Penanganan premanisme pasar adalah tantangan multidimensional. Pendekatan represif semata, seperti penangkapan besar-besaran, seringkali hanya bersifat sementara. Begitu tekanan berkurang, mereka akan muncul kembali dengan wajah atau modus yang baru. Solusi yang lebih berkelanjutan membutuhkan:

  • Penegakan Hukum yang Tegas dan Konsisten: Tanpa tebang pilih, termasuk menindak oknum aparat yang terlibat.
  • Perbaikan Tata Kelola Pasar: Menerapkan sistem manajemen yang transparan, efisien, dan melayani pedagang, termasuk sistem retribusi yang jelas dan pengamanan yang memadai.
  • Pemberdayaan Ekonomi Masyarakat: Menciptakan lapangan kerja formal dan program pelatihan keterampilan bagi individu yang rentan terhadap premanisme.
  • Peningkatan Kesadaran dan Keberanian Pedagang: Mendorong pedagang untuk bersatu dan melaporkan praktik premanisme, serta memberikan perlindungan bagi mereka yang berani melapor.
  • Rehabilitasi Sosial: Bagi preman yang ingin bertaubat, perlu ada program rehabilitasi dan reintegrasi ke masyarakat.

Kesimpulan: Sebuah Cermin Kaca Pembesar

Preman pasar adalah anomali sekaligus cermin yang memperbesar masalah-masalah struktural dalam masyarakat: kesenjangan ekonomi, lemahnya supremasi hukum, dan tata kelola yang tidak efektif. Mereka bukan hanya sekadar "penjahat," melainkan produk dari sebuah sistem yang kompleks, di mana garis antara legal dan ilegal, formal dan informal, seringkali menjadi buram.

Mengurai benang kusut kekuasaan informal preman pasar berarti memahami bahwa masalah ini tidak dapat diselesaikan hanya dengan pendekatan represif.

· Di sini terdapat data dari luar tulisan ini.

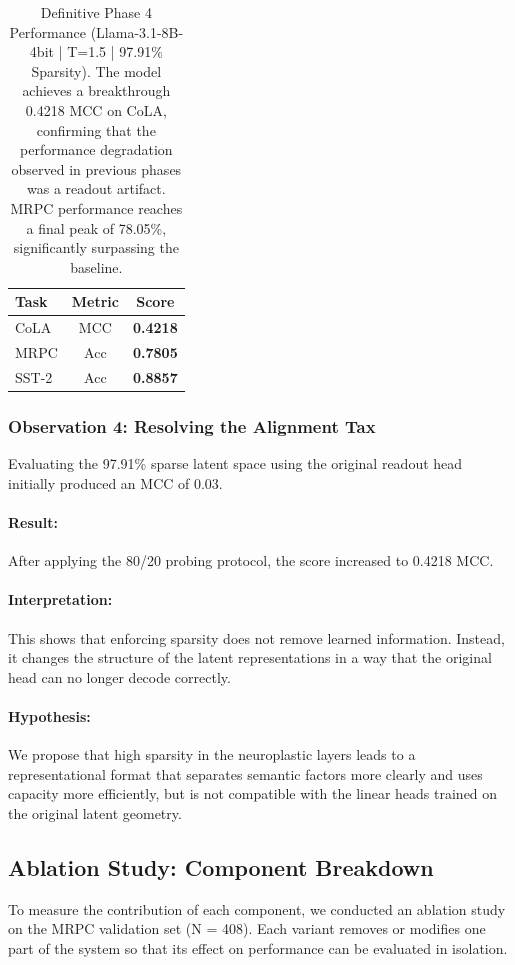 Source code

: \documentclass[11pt, letterpaper]{article}
\begin{document}
\begin{table}[h!]
    \centering
    \caption{Definitive Phase 4 Performance (Llama-3.1-8B-4bit | T=1.5 | 97.91\% 
Sparsity). The model achieves a breakthrough 0.4218 MCC on CoLA, confirming that the performance degradation observed in previous phases was a readout 
artifact. MRPC performance reaches a final peak of 78.05\%, significantly surpassing the baseline.}
    \label{tab:phase4_final}
    \begin{tabular}{l|c|c}
    \toprule
    \textbf{Task} & \textbf{Metric} & \textbf{Score} 
\\ 
    \midrule
    CoLA & MCC & \textbf{0.4218} \\
    MRPC & Acc & \textbf{0.7805} \\
    SST-2 & Acc & \textbf{0.8857} \\
    \bottomrule
    \end{tabular}
\end{table}

\subsubsection{Observation 4: Resolving the Alignment Tax}
Evaluating the 97.91\% sparse latent space using the original readout head initially produced an MCC of 0.03.
\paragraph{Result:} After applying the 80/20 probing protocol, the score increased to 0.4218 MCC.
\paragraph{Interpretation:} This shows that enforcing sparsity does not remove learned information. Instead, it changes the structure of the latent representations in a way that the original head can no longer decode correctly.
\paragraph{Hypothesis:} We propose that high sparsity in the neuroplastic layers leads to a representational format that separates semantic factors more clearly and uses capacity more efficiently, but is not compatible with the linear heads trained on the original latent geometry.

\subsection{Ablation Study: Component Breakdown}
To measure the contribution of each component, we conducted an ablation study on the MRPC validation set (N = 408). Each variant removes or modifies one part of the system so that its effect on performance can be evaluated in isolation.
\end{document}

Dibutuhkan strategi komprehensif yang melibatkan penegakan hukum, perbaikan tata kelola, pemberdayaan ekonomi, dan perubahan pola pikir masyarakat. Hanya dengan mengatasi akar masalah dan membangun sistem yang lebih adil serta inklusif, pasar tradisional dapat benar-benar menjadi jantung ekonomi rakyat yang sehat, aman, dan berdaya saing, bebas dari bayang-bayang kekuasaan informal yang merugikan.